Task instructions
How many of the lines below contain the word "changed"? Only the number is wanted.
Start of Block
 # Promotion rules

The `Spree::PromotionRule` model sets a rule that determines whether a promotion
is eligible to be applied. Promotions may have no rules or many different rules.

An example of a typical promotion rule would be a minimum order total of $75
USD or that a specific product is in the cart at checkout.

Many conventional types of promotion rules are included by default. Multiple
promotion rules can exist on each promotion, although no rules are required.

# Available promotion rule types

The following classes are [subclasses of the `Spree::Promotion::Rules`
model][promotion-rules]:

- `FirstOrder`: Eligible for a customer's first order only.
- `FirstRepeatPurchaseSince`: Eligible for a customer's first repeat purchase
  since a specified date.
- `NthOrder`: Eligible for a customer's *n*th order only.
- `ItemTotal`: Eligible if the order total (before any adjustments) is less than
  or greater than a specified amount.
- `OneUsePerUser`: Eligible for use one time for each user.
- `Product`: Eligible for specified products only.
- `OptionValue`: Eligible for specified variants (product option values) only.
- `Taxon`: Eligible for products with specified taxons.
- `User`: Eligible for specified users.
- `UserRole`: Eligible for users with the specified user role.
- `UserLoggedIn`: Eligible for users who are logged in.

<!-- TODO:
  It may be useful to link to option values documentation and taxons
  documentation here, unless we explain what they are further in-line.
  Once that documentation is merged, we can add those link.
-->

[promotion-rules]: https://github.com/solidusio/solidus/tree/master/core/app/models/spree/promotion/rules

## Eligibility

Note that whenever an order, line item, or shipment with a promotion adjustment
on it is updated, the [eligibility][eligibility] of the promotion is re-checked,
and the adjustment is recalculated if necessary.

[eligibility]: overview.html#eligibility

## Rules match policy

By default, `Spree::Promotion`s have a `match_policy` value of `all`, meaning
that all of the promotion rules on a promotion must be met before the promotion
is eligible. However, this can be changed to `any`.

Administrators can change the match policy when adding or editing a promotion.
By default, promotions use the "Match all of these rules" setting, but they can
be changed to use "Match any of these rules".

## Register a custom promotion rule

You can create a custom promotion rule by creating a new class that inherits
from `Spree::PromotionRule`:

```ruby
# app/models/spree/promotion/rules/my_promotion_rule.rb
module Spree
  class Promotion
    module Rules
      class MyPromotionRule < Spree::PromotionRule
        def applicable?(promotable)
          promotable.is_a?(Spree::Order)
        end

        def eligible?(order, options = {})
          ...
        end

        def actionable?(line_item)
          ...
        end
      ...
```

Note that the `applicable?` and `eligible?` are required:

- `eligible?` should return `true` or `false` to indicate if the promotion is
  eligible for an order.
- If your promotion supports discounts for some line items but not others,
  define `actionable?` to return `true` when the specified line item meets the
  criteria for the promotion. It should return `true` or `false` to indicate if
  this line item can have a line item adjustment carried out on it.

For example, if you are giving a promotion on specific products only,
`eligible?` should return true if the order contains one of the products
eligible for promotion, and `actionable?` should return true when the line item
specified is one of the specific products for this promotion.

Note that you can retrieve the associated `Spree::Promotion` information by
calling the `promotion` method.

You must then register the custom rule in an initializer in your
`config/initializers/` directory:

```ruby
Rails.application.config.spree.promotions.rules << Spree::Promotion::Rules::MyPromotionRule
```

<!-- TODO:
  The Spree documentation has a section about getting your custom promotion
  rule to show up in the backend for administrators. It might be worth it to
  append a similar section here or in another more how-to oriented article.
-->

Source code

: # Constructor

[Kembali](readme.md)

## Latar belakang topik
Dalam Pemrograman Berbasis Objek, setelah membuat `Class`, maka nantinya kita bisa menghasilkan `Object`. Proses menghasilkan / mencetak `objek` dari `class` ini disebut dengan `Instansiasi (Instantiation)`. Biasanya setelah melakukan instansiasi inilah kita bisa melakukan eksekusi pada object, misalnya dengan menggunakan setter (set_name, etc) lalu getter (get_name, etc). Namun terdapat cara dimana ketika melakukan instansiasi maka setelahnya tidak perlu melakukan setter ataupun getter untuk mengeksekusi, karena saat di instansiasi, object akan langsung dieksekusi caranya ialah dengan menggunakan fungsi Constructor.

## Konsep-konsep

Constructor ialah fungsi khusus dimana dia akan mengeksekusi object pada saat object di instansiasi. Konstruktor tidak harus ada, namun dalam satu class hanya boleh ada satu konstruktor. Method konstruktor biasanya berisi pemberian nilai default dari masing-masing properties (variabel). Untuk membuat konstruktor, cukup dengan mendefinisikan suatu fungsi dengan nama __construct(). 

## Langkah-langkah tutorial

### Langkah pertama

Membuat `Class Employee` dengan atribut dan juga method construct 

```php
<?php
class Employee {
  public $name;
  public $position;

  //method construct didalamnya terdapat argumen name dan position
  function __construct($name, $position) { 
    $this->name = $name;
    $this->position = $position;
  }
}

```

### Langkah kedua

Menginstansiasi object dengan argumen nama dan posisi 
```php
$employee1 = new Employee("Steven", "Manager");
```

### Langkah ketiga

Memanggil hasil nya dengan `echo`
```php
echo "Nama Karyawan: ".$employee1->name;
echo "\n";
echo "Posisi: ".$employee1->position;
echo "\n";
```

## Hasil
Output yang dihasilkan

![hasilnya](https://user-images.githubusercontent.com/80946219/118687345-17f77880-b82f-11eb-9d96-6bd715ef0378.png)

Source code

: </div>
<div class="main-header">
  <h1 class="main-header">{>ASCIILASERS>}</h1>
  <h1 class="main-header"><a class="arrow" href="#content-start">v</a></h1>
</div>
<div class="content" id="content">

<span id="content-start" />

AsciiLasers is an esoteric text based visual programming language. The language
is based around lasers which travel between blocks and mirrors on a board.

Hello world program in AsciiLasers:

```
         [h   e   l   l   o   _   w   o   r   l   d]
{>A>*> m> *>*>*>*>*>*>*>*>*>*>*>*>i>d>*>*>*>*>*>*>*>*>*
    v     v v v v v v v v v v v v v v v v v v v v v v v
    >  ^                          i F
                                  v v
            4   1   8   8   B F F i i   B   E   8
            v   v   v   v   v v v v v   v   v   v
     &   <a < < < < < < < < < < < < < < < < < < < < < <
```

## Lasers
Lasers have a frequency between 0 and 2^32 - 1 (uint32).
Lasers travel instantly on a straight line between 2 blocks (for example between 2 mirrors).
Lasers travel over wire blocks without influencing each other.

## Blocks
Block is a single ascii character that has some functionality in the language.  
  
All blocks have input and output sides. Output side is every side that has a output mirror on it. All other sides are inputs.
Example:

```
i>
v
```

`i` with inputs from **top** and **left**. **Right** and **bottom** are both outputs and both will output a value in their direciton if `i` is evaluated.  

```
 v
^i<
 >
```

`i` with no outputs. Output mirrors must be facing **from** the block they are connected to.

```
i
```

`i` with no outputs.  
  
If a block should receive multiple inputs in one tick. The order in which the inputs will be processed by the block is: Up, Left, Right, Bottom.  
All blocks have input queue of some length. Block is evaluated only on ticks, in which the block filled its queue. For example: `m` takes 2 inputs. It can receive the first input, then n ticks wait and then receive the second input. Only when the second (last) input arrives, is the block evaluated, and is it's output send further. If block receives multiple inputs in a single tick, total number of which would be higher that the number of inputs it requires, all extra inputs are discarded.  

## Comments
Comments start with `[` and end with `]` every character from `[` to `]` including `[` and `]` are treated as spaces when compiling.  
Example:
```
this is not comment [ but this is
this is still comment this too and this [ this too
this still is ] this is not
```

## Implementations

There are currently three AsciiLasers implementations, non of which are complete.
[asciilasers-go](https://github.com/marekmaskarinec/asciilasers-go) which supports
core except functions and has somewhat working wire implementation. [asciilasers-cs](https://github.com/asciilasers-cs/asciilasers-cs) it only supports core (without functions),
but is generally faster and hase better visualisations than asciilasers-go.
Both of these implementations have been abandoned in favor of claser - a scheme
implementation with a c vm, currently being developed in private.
End of Block
Exercise solution
2